Pull on a pair of virtual reality goggles, and you forget you’re in a conference room among colleagues.
The real world slips away.
Suddenly you’re standing inside a restaurant. You can walk past the dining tables, around the service counter and into the kitchen. You can reach up to the pendant lights to see if they’re high enough. You can duck below the sinks to inspect the plumbing.
“This is where the magic happens,” says John Nall, Irvine Company’s senior manager of Innovation and Enterprise Productivity, who is testing ways the company can use virtual reality to improve the design process for its retail and office spaces and homes.
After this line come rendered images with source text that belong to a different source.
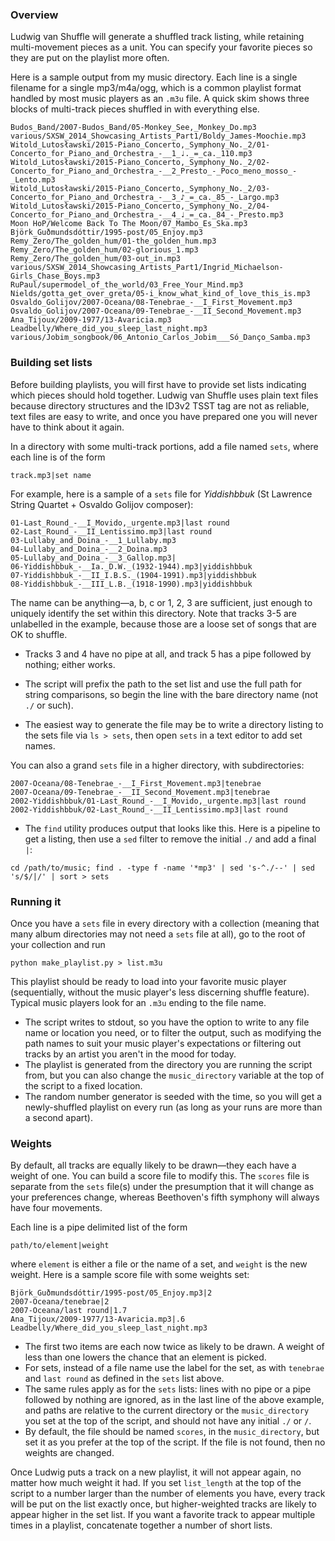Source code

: ### Overview

Ludwig van Shuffle will generate a shuffled track listing, while retaining
multi-movement pieces as a unit.
You can specify your favorite pieces so they are put on the playlist more often.

Here is a sample output from my music directory. Each line is a single filename for a
single mp3/m4a/ogg, which is a common playlist format handled by most music
players as an `.m3u` file. A quick skim shows three blocks of multi-track pieces shuffled in with
everything else. 

```
Budos_Band/2007-Budos_Band/05-Monkey_See,_Monkey_Do.mp3
various/SXSW_2014_Showcasing_Artists_Part1/Boldy_James-Moochie.mp3
Witold_Lutosławski/2015-Piano_Concerto,_Symphony_No._2/01-Concerto_for_Piano_and_Orchestra_-__1_♩._=_ca._110.mp3
Witold_Lutosławski/2015-Piano_Concerto,_Symphony_No._2/02-Concerto_for_Piano_and_Orchestra_-__2_Presto_-_Poco_meno_mosso_-_Lento.mp3
Witold_Lutosławski/2015-Piano_Concerto,_Symphony_No._2/03-Concerto_for_Piano_and_Orchestra_-__3_♪_=_ca._85_-_Largo.mp3
Witold_Lutosławski/2015-Piano_Concerto,_Symphony_No._2/04-Concerto_for_Piano_and_Orchestra_-__4_♩_=_ca._84_-_Presto.mp3
Moon HoP/Welcome Back To The Moon/07_Mambo_Es_Ska.mp3
Björk_Guðmundsdóttir/1995-post/05_Enjoy.mp3
Remy_Zero/The_golden_hum/01-the_golden_hum.mp3
Remy_Zero/The_golden_hum/02-glorious_1.mp3
Remy_Zero/The_golden_hum/03-out_in.mp3
various/SXSW_2014_Showcasing_Artists_Part1/Ingrid_Michaelson-Girls_Chase_Boys.mp3
RuPaul/supermodel_of_the_world/03_Free_Your_Mind.mp3
Nields/gotta_get_over_greta/05-i_know_what_kind_of_love_this_is.mp3
Osvaldo_Golijov/2007-Oceana/08-Tenebrae_-__I_First_Movement.mp3
Osvaldo_Golijov/2007-Oceana/09-Tenebrae_-__II_Second_Movement.mp3
Ana_Tijoux/2009-1977/13-Avaricia.mp3
Leadbelly/Where_did_you_sleep_last_night.mp3
various/Jobim_songbook/06_Antonio_Carlos_Jobim___Só_Danço_Samba.mp3
```

### Building set lists

Before building playlists, you will first have to provide set lists indicating which pieces should hold together.
Ludwig van Shuffle uses plain text files because directory structures and the ID3v2 TSST tag are not
as reliable, text files are easy to write, and once you have prepared one you will never have to
think about it again.

In a directory with some multi-track portions, add a file named `sets`, where each line is of the form
```
track.mp3|set name
```
For example, here is a sample of a `sets` file for _Yiddishbbuk_ (St Lawrence String Quartet + Osvaldo Golijov composer):

```
01-Last_Round_-__I_Movido,_urgente.mp3|last round
02-Last_Round_-__II_Lentissimo.mp3|last round
03-Lullaby_and_Doina_-__1_Lullaby.mp3
04-Lullaby_and_Doina_-__2_Doina.mp3
05-Lullaby_and_Doina_-__3_Gallop.mp3|
06-Yiddishbbuk_-__Ia._D.W._(1932-1944).mp3|yiddishbbuk
07-Yiddishbbuk_-__II_I.B.S._(1904-1991).mp3|yiddishbbuk
08-Yiddishbbuk_-__III_L.B._(1918-1990).mp3|yiddishbbuk
```

The name can be anything—a, b, c or 1, 2, 3 are sufficient, just enough to uniquely identify the set within this directory.
Note that tracks 3-5 are unlabelled in the example, because those are a loose set of songs that are OK to shuffle.

* Tracks 3 and 4 have no pipe at all, and track 5 has a pipe followed by nothing; either works.

* The script will prefix the path to the set list and use the full path for string
comparisons, so begin the line with the bare directory name (not `./` or such).

* The easiest way to generate the file may be to write a directory listing to the sets file via `ls > sets`,
then open `sets` in a text editor to add set names. 

You can also a grand `sets` file in a higher directory, with subdirectories:

```
2007-Oceana/08-Tenebrae_-__I_First_Movement.mp3|tenebrae
2007-Oceana/09-Tenebrae_-__II_Second_Movement.mp3|tenebrae
2002-Yiddishbbuk/01-Last_Round_-__I_Movido,_urgente.mp3|last round
2002-Yiddishbbuk/02-Last_Round_-__II_Lentissimo.mp3|last round
```

* The `find` utility produces output that looks like this. Here is a pipeline to
get a listing, then use a `sed` filter to remove the initial `./` and add a final `|`:
```
cd /path/to/music; find . -type f -name '*mp3' | sed 's-^./--' | sed 's/$/|/' | sort > sets
```


### Running it

Once you have a `sets` file in every directory with a collection (meaning that many album
directories may not need a `sets` file at all), go to the root of your collection and run
```
python make_playlist.py > list.m3u
```
This playlist should be ready
to load into your favorite music player (sequentially, without the music player's less
discerning shuffle feature).  Typical music players look for an `.m3u` ending to the
file name.

* The script writes to stdout, so you have the option to write to any file name or location you
  need, or to filter the output, such as modifying the path names to suit your music
  player's expectations or filtering out tracks by an artist you aren't in the mood for today.
* The playlist is generated from the directory you are running the script from, but
  you can also change the `music_directory` variable at the top of the script to a fixed location.
* The random number generator is seeded with the time, so you will get a newly-shuffled
  playlist on every run (as long as your runs are more than a second apart).

### Weights

By default, all tracks are equally likely to be drawn—they each have a weight of one. You can
build a score file to modify this.
The `scores` file is separate from the `sets` file(s) under the presumption that it will change
as your preferences change, whereas Beethoven's fifth symphony will always have four movements.

Each line is a pipe delimited list of the form
```
path/to/element|weight
```
where `element` is either a file or the name of a set, and `weight` is the new weight. 
Here is a sample score file with some weights set:

```
Björk_Guðmundsdóttir/1995-post/05_Enjoy.mp3|2
2007-Oceana/tenebrae|2
2007-Oceana/last round|1.7
Ana_Tijoux/2009-1977/13-Avaricia.mp3|.6
Leadbelly/Where_did_you_sleep_last_night.mp3
```

* The first two items are each now twice as likely to be drawn. A weight of less than one lowers the chance
  that an element is picked.
* For sets, instead of a file name use the label for the set, as with `tenebrae` and `last round`
  as defined in the `sets` list above.
* The same rules apply as for the `sets` lists: lines with no pipe or a pipe followed by nothing are
  ignored, as in the last line of the above example, and paths are relative to the current
  directory or the `music_directory` you set at the top of the script, and should not have any initial `./`
  or `/`.
* By default, the file should be named `scores`, in the `music_directory`, but set it as you prefer
  at the top of the script. If the file is not found, then no weights are changed.

Once Ludwig puts a track on a new playlist, it will not appear again, no matter how much weight it had.
If you set `list_length` at the top of the script to a number larger than the number of elements
you have, every track will be put on the list exactly once, but higher-weighted tracks are
likely to appear higher in the set list.
If you want a favorite track to appear multiple times in a playlist, concatenate together a number of short lists.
Almost every facet of this virtual restaurant—from floor to ceiling, from storefront to signage to landscaping—can be customized. Want smaller light fixtures? A different floor pattern? Alternate countertops? A few mouse clicks, and your virtual world changes.
Nall calls this technology, which fits into a small suitcase, a game changer.
“This is at the cutting edge,” he says. “Very few people have this.”
Irvine Company could use this technology in several ways:
Design teams could sample different interiors and modify plans.
Office leasing teams could offer virtual tours to distant companies looking to move.
Managers could provide virtual walk-throughs to municipal planners for review, modifications and approvals.
Nall also is experimenting with “augmented reality,” which blends digital technology with the real world. To demonstrate, he holds a computer tablet over a set of architectural drawings: On-screen,the building rises in three dimensions and cars move on the street. By moving the tablet, he can view the building interactively, from any perspective he chooses.